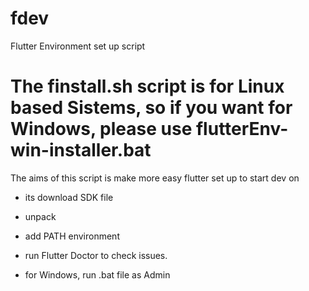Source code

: # fdev
Flutter Environment set up script

# The finstall.sh script is for Linux based Sistems, so if you want for Windows, please use flutterEnv-win-installer.bat

The aims of this script is make more easy flutter set up to start dev on
* its download SDK file
* unpack
* add PATH environment
* run Flutter Doctor to check issues.

* for Windows, run .bat file as Admin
- - - -
-- Task goal --
Read through the entries and copy each line in which "Windows" appears.

-- Result --
# The finstall.sh script is for Linux based Sistems, so if you want for Windows, please use flutterEnv-win-installer.bat
* for Windows, run .bat file as Admin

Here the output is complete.